Google vizier is the de facto system for black box optimization about objective functions and hyperparameters at Google, having serviced some of Google’s largest research efforts and optimized a wide range of products (eg, search, ads, YouTube). For research, he not only reduced the latency of the language model for users, designed computer architectures, accelerated hardware, assisted protein discovery, and improved robotics, but also provided a reliable back-end interface for users to search for neural architectures. and develop reinforcement learning algorithms. To operate at the scale of optimizing thousands of critical user systems and tuning millions of machine learning models, Google Vizier solved key design challenges to support diverse use cases and workflows, while remaining highly fault tolerant.
Today we are pleased to announce Open Source Vizier (OSS) (accompanied systems white paper published in AutoML Conference 2022), a standalone Python package based on Google Vizier. OSS Vizier is designed for two primary purposes: (1) to manage and optimize experiments at scale in a reliable and distributed way for users, and (2) to develop and benchmark algorithms for automated machine learning (AutoML) researchers.
System design
OSS Vizier works by having a server provide services, namely optimizing the black box goals or functions of multiple clients. In the main workflow, a customer submits a remote procedure call (RPC) and requests a hint (i.e., a proposed input to the client’s black box function), from which the service begins generating a worker to start an algorithm (i.e., a pythian policy) to calculate the following hints. The suggestions are then evaluated by clients to form their corresponding objective values and measures, which are sent back to the service. This channelization is repeated several times to form a complete tuning path.

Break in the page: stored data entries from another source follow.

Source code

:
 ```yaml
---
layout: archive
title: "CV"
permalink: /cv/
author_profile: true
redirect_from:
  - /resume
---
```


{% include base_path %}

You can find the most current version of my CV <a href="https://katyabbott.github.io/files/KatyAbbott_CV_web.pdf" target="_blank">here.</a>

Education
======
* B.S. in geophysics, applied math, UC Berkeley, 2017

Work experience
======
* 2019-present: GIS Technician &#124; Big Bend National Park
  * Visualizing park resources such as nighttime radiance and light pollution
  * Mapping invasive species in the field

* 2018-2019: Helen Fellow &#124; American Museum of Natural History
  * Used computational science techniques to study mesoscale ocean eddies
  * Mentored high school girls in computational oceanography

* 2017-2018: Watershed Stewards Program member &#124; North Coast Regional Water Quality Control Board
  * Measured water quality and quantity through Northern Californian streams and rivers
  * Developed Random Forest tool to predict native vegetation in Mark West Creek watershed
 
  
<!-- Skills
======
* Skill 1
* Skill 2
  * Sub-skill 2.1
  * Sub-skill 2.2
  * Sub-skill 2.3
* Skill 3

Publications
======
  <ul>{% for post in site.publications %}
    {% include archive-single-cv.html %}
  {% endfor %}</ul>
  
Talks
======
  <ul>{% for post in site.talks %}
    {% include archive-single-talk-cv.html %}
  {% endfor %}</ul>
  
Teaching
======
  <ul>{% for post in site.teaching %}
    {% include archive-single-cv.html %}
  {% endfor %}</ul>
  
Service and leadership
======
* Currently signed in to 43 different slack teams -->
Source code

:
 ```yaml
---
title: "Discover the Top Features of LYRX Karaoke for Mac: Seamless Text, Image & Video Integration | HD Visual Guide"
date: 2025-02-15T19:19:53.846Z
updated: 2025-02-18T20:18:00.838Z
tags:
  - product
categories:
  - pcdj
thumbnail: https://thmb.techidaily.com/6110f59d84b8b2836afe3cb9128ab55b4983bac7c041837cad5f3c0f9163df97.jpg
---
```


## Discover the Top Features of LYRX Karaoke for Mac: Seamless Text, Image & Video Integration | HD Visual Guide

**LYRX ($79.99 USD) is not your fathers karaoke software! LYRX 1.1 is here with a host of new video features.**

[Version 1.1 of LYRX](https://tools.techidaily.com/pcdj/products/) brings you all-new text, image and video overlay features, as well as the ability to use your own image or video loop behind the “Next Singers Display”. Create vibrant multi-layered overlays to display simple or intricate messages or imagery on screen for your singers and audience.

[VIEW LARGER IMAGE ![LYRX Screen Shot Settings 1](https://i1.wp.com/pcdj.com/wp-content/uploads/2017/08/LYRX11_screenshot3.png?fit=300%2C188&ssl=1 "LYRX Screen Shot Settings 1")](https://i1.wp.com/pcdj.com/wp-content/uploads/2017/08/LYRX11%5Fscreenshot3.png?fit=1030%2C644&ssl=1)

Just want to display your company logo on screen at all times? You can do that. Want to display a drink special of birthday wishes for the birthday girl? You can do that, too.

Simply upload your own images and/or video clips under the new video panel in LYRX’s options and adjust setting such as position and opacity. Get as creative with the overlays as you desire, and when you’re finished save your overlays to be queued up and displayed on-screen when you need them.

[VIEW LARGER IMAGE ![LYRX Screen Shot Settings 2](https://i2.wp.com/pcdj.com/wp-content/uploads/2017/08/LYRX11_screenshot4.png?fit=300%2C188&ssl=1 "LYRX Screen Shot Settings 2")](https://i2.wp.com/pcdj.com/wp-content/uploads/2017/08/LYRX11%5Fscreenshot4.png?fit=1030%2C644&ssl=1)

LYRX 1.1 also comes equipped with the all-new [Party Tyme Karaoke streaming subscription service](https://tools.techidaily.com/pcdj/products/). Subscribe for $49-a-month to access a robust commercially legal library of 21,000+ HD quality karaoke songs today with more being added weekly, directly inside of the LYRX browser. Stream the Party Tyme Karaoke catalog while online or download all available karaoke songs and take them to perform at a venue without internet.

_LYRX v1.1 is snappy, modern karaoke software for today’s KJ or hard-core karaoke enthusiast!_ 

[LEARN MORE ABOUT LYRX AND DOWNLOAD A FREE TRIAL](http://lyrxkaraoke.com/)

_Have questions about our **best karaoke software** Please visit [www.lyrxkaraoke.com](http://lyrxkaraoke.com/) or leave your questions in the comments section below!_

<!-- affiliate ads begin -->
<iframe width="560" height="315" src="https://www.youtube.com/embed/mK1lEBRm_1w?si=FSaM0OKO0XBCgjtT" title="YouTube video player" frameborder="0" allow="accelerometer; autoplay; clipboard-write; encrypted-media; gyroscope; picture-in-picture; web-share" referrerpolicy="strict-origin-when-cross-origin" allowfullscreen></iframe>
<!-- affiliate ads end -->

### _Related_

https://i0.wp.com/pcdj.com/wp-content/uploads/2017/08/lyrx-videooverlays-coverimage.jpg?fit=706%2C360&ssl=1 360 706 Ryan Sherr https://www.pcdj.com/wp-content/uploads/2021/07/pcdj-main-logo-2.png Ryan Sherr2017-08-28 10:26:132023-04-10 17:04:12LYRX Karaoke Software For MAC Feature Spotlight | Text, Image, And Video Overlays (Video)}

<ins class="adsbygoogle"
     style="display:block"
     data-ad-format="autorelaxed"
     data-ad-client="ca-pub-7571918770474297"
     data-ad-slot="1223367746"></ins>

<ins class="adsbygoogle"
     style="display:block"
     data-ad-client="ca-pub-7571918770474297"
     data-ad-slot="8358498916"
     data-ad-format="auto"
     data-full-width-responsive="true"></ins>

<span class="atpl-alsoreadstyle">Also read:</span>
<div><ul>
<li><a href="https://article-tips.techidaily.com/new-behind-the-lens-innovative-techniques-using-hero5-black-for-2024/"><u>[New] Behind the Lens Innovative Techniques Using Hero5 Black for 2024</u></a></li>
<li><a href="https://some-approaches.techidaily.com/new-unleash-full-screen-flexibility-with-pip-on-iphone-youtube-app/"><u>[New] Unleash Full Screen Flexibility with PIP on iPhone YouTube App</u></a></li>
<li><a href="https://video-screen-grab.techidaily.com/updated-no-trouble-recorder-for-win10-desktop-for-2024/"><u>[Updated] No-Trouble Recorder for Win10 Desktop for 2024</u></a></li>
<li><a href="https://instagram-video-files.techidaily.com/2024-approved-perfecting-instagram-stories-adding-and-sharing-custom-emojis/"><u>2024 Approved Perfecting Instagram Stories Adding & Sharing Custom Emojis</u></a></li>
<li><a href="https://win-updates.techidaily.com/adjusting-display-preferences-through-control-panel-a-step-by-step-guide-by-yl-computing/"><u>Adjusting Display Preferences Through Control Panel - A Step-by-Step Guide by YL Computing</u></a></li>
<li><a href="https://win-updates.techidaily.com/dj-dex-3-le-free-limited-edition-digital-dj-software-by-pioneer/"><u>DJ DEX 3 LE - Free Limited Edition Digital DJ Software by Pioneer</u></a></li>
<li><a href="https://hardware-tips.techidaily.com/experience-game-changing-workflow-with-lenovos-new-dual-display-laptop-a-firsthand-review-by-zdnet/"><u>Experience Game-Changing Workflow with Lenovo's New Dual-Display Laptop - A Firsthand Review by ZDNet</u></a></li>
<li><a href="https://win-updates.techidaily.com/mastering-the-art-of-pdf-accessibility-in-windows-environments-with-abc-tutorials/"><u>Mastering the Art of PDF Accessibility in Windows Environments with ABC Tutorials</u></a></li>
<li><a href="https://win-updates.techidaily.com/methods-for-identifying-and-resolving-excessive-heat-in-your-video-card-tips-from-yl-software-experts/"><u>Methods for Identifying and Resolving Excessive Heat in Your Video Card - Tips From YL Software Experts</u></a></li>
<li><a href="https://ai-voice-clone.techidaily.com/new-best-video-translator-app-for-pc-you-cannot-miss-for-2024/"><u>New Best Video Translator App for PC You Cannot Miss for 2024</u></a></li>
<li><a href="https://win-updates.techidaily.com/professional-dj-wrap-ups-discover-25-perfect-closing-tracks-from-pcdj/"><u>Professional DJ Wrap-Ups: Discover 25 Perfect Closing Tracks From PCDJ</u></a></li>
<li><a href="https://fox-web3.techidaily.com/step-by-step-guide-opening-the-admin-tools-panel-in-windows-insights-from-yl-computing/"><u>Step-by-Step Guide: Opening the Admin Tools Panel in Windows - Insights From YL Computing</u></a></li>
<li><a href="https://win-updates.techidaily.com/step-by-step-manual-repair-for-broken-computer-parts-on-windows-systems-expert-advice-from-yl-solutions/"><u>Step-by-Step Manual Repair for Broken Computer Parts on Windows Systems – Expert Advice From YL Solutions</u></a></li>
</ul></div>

The use of the ubiquitous gRPC The library, which is compatible with most programming languages such as C++ and Rust, allows for maximum flexibility and customization, where the user can also write their own custom clients and even algorithms outside of the default Python interface. Since the entire process is saved in a sql data warehouse, smooth recovery after a crash is ensured, and usage patterns can be stored as valuable data sets for multitasking and meta-learning research transfer-learning methods like the OptFormer and hyperBO.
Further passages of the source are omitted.